Autotote Ltd. v. New Jersey Sports and Exposition Authority, 85 N.J. 363, 427 A.2d 55 (N.J. 1981), a leading case in the field, supports this reasoning. In Autotote, the New Jersey Supreme Court found that the services of a race track totalisator company were sufficiently professional to fall within both the "professional services" and "public convenience" exceptions to a competitive bidding statute. The majority held that the highly technical nature of the computer services and equipment provided placed the contract within the exemption.
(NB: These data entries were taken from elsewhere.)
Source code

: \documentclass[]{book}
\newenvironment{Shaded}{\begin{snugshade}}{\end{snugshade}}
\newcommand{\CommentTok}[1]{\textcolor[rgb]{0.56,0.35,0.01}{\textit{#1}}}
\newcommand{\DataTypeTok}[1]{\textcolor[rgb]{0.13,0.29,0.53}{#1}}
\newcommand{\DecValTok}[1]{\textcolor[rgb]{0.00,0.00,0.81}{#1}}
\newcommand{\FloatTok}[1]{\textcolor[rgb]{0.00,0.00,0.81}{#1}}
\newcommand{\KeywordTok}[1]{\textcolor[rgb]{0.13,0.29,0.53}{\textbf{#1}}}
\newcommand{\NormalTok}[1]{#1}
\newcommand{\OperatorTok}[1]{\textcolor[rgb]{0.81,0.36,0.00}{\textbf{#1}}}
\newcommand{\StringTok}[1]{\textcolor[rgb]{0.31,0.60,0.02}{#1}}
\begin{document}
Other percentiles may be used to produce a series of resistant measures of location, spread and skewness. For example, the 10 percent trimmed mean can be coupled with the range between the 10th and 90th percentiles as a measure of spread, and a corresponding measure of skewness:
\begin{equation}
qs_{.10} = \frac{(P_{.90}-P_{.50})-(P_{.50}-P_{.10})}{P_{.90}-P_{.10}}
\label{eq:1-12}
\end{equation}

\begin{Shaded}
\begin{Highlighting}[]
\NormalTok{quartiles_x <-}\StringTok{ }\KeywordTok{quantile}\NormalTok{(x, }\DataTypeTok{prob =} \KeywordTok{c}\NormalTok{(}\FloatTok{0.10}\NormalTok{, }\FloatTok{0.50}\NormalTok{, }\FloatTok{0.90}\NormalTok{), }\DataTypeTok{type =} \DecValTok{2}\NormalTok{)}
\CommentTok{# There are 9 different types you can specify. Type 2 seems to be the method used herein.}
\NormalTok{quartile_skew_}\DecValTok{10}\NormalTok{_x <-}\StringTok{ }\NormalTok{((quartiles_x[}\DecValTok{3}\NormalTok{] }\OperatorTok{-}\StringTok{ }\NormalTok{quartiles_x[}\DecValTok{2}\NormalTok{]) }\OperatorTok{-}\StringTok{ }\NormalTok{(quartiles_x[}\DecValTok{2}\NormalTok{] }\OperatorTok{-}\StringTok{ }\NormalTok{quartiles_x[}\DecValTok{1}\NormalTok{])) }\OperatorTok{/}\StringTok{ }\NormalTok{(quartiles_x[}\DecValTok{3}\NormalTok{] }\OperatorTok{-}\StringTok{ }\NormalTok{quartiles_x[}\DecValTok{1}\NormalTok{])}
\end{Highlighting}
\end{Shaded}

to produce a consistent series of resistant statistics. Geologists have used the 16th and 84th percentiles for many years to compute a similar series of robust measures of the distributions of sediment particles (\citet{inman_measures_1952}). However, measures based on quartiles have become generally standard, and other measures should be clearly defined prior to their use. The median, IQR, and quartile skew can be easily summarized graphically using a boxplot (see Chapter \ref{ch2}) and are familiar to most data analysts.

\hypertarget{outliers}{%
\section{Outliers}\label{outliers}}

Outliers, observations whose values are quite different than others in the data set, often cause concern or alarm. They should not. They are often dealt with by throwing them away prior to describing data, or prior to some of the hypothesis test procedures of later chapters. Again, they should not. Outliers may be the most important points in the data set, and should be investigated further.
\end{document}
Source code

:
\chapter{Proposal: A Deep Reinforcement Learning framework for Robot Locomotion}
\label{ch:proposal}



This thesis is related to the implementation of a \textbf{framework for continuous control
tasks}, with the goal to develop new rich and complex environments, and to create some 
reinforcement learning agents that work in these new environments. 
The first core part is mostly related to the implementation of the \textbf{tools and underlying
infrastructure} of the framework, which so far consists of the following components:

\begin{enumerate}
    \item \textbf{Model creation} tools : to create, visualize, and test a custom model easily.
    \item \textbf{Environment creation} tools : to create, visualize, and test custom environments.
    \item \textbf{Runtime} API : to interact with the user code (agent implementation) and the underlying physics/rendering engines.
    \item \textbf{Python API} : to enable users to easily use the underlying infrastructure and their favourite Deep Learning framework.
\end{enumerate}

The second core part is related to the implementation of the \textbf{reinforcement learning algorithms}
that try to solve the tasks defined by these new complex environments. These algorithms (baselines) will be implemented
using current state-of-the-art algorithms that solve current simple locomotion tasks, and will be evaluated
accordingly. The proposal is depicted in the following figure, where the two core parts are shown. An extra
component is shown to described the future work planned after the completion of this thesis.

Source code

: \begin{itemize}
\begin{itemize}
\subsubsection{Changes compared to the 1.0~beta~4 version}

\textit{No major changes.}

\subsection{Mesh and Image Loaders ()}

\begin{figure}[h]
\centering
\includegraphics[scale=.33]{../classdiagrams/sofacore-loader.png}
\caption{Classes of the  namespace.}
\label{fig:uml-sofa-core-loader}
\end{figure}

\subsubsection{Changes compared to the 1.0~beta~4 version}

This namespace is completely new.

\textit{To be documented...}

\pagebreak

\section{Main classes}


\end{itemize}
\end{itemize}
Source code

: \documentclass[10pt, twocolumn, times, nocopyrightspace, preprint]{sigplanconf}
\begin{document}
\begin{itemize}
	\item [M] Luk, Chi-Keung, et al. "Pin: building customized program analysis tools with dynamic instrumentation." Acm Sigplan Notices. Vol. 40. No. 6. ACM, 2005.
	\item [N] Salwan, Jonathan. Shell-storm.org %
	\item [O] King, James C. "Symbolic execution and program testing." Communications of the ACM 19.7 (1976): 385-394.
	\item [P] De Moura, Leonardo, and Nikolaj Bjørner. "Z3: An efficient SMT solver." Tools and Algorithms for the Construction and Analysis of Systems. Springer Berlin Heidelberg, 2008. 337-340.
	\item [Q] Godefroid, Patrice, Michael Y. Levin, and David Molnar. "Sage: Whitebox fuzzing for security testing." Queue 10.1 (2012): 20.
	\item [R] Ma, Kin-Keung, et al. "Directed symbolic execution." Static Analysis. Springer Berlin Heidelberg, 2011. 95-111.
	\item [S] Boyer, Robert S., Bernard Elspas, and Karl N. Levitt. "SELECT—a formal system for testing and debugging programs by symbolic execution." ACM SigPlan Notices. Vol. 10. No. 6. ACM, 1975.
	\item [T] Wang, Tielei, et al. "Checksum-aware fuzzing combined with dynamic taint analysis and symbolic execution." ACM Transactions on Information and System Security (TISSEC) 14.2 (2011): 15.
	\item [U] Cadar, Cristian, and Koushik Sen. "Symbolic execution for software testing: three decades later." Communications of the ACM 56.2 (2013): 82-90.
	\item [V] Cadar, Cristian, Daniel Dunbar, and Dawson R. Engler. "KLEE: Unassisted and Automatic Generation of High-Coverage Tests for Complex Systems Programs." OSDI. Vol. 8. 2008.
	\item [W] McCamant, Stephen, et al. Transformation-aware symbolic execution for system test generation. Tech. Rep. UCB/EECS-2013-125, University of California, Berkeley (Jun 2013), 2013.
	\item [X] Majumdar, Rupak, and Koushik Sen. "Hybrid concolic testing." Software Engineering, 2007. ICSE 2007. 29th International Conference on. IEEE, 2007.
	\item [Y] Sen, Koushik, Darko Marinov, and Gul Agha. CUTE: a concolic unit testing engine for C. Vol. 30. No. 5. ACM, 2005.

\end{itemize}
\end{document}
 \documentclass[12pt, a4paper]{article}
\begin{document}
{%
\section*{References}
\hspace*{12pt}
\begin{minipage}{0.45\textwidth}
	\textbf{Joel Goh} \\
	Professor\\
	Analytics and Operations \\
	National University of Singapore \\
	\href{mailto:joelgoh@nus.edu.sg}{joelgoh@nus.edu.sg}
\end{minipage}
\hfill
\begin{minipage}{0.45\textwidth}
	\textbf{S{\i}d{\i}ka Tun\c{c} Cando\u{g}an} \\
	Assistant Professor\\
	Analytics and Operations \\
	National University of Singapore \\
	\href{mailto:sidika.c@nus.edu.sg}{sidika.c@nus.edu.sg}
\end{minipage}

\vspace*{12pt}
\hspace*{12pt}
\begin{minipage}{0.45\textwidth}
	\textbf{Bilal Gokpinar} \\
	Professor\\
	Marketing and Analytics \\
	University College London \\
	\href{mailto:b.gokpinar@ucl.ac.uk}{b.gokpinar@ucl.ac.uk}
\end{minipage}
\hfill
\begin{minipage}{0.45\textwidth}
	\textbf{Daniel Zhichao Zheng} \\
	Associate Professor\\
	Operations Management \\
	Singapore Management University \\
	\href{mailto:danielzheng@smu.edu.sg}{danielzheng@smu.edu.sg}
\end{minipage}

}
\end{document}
The concurring opinion stated that the essential distinguishing factor should be whether "public convenience -- that is, how the interest of the public, not that of the governmental entity or any other individual party, will best be served." Autotote, 427 A.2d at 60. It is as true here as in Autotote that "reliability is so important to the success of operations . . . that selection of the . . . system . . . could not have been subjected to the even limited uncertainties of public bidding." Autotote, 472 A.2d at 61. See also Waste Management, supra (statutory bidding provisions must be read in light of the reasons for their enactment and must not deny authorities the ability to deal with problems in a sensible, practical way).

The professional services exception in the WAPA statute, among other things, makes clear that the board has the discretion to avoid bidding when it is "in the interest of good administration." 30 V.I.C. § 116(3). The contract between WAPA and CEC presents even more compelling reasons to be concerned with reliability and with certainty of completion for the benefit of the ratepaying and energy-using public than does the contract in Autotote. Evidence presented at trial demonstrates the very real possibility of an imminent energy emergency, and the overwhelming majority of other efforts competitively to bid similar projects have been notably unsuccessful. App. 892-94. The trial court thus was justified in finding that WAPA acted "in the best interest of good administration" when it approved the DLJ contract.

This conclusion might not follow so readily if there were any suggestion in this case of fraud or collusion: if, for example, there was an allegation that WAPA and DLJ were not dealing with each other at arm's length, or that the bid DLJ tendered was rigged. But no such charge has been made.

C. Validity of injunction

WAPA argues in its brief that a court may not enjoin a party to a contract from interfering with that contract. Because WAPA did not raise this issue in the district court, we decline to pass on it. See Leizerowski v. Eastern Freightways, Inc., 514 F.2d 487, 491 (3d Cir. 1975).


We hold that the contract between CEC and DLJ does not violate the Virgin Islands conflict of interest and competitive bidding statutes. Accordingly, the judgment of the district court will be affirmed.